The procedural requirements to perfect a lien are technical and statutorily prescribed, and missing a deadline by a single day typically defeats the lien entirely. Notice requirements vary by jurisdiction: some require a pre-lien notice given at the start of work or after first labour or material is supplied, while others impose post-work notice deadlines.
Lien filing deadlines run from substantial completion of the project or from last labour or material supplied by the claimant, typically within 60 to 120 days depending on the jurisdiction. Lien enforcement actions to convert the recorded lien into a money judgment must then be commenced within an additional statutory period, often 90 days to one year.

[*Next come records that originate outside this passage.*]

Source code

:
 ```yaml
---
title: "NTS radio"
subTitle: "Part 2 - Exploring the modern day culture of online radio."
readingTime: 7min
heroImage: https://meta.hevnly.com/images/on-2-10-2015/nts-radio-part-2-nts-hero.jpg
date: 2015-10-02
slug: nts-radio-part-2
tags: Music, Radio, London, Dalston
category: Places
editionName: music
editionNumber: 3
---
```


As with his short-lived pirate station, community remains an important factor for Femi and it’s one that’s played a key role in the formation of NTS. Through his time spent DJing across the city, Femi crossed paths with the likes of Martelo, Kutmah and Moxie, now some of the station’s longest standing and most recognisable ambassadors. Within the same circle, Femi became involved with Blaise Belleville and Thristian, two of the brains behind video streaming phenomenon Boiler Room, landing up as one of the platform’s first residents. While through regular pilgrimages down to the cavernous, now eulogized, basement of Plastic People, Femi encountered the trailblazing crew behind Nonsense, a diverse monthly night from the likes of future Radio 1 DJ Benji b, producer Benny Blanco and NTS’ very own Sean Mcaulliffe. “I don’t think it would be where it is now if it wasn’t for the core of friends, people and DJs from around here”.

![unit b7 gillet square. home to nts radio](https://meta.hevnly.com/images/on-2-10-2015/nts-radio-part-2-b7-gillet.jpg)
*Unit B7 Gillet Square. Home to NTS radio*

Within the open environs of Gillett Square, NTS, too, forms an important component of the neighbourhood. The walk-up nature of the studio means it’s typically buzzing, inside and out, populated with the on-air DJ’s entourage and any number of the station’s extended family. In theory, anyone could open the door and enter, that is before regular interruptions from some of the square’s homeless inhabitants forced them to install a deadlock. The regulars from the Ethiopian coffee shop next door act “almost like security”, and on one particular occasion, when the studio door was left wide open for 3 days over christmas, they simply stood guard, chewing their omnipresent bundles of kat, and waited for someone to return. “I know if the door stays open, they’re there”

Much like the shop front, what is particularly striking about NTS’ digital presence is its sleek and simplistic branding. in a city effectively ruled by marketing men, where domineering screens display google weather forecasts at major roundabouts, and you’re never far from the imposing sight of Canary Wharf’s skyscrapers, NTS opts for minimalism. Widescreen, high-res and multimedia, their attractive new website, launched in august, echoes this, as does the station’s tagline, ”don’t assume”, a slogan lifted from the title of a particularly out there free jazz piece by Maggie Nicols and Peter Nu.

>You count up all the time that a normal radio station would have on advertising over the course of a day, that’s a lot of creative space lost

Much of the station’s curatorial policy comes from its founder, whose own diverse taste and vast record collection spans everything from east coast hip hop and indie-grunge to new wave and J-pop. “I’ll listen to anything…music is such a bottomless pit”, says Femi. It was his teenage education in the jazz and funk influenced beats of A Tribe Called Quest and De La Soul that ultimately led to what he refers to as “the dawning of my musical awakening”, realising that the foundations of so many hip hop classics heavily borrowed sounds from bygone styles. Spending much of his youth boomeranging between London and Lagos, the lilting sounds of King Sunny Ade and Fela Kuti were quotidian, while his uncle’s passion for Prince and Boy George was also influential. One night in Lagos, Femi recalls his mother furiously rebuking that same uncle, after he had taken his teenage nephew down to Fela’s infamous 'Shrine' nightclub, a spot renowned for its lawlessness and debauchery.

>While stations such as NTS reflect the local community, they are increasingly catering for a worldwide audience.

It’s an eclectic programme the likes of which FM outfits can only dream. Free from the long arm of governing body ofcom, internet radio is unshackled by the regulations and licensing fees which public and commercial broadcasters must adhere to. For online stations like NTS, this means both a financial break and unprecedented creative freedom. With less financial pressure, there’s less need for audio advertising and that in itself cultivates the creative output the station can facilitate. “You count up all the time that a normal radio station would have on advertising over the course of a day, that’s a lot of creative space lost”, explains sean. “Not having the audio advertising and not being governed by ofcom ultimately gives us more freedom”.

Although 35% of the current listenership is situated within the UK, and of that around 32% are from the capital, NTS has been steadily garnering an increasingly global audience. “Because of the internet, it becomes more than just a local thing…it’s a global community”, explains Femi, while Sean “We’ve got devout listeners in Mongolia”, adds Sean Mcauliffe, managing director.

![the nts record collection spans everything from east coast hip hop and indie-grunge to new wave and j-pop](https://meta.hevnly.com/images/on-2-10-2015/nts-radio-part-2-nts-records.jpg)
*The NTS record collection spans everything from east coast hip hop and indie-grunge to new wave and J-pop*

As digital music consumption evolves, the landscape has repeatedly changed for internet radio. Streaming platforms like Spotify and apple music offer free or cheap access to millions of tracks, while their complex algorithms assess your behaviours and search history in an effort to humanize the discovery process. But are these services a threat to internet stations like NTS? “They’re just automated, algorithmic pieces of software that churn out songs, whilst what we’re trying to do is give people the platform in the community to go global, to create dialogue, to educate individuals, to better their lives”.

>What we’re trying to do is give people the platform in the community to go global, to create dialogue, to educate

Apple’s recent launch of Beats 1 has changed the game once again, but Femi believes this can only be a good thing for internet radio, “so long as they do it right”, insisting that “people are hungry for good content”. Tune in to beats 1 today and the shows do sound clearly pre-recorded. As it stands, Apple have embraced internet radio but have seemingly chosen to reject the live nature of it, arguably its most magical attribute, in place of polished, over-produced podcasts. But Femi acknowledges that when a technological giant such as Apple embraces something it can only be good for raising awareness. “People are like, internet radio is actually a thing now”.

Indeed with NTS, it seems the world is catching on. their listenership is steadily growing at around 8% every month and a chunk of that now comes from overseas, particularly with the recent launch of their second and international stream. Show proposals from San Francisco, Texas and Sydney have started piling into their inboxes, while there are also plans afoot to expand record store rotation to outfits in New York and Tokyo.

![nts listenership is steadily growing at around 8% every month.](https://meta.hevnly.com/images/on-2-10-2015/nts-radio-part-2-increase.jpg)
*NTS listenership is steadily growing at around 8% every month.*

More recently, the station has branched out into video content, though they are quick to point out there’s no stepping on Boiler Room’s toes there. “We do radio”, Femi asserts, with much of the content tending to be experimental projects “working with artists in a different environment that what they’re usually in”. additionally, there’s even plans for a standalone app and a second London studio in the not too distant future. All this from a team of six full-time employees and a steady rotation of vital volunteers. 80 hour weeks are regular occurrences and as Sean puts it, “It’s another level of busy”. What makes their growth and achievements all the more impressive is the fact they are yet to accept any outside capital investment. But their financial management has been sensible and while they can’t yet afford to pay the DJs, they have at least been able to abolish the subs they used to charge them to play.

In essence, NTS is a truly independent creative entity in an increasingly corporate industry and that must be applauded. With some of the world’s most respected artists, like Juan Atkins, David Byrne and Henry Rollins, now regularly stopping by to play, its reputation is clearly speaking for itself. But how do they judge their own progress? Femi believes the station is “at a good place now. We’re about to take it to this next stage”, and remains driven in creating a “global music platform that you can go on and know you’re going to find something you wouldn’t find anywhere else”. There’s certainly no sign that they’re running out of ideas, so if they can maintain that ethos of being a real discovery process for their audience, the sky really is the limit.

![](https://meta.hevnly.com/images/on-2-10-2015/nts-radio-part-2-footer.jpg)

Across the United States and Canada, the specifics differ enough that a sponsor active in multiple jurisdictions needs jurisdiction-specific counsel for every project.
The most aggressive aspect of mechanic lien law is priority. In many jurisdictions, mechanic liens relate back to the date the first labour or material was supplied on the project (the 'commencement of the work'), which can be earlier than the date a construction mortgage was recorded.
This creates a real risk that a properly perfected mechanic lien for unpaid work primes a construction mortgage and recovers ahead of the lender in a foreclosure. Construction lenders manage this through pre-loan title searches and exception coverage, contractor and subcontractor lien waivers required as a condition of each draw, and lien bonds posted to clear specific recorded liens.
Sophisticated owners require unconditional final lien waivers from every tier of contractor as a condition of final payment, and verify that the holdback or retainage statutory regime in the relevant jurisdiction has been complied with throughout the project.